[RESPONDED] FW 13 7840U ACPI thermal readout problem

I hope to have answered all of them in a useful way.
If you have more questions or ideas let me know.

Yes, that was informative and helpful. Thanks.

Most likely by looking at the logs and EC source code.

I’ll start digging through the source for the EC and ectool when I have time then.

The fix needs to come from the ACPI supplier, going through Framework.

Sounds like Framework would have to chase the fix for this then. I guess I’ll create a support ticket or something when I have more info.

I wrote the hwmon driver for the CrOS EC

Nice. I was not aware of this driver; it looks useful. Unfortunately it seems my kernel was not shipped with it though, so I guess I’ll be compiling it soon.

The ACPI firmware exposes these readings under standard ACPI interfaces so it works everywhere.
But for example it misses the labels for the sensors, which my driver also exposes.
And there is data for which no standard ACPI interfaces may exist, so a dedicated driver makes sense.

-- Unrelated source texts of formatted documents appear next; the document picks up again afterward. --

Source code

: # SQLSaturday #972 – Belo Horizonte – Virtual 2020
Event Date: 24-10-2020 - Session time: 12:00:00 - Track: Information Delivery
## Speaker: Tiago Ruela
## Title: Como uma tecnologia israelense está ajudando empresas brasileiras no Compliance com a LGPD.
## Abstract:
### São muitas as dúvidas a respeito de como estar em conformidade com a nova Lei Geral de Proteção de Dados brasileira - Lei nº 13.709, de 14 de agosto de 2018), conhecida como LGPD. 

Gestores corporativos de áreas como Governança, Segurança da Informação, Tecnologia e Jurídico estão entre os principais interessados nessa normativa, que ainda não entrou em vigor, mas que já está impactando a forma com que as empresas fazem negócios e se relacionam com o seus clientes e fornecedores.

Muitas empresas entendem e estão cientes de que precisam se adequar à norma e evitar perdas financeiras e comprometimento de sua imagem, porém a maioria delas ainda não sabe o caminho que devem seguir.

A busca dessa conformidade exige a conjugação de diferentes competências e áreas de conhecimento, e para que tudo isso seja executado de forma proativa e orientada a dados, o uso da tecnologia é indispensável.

Ah, so there are two interfaces.



I found some interesting information in the message thread about your v2 patches while looking into the driver you wrote. You’d have already read it, but I’ll reproduce it here for completeness sake.

Stephen Horvath:
Oh I see, I haven’t played around with the temp sensors until now, but I
can confirm the last temp sensor (cpu@4c / temp4) will randomly (every
~2-15 seconds) return EC_TEMP_SENSOR_ERROR (0xfe).
Unplugging the charger doesn’t seem to have any impact for me.
The related ACPI sensor also says 180.8°C.
I’ll probably create an issue or something shortly.
- [v2,1/2] hwmon: add ChromeOS EC driver - Patchwork
(corroborated by Guenter Roeck in the following message as well)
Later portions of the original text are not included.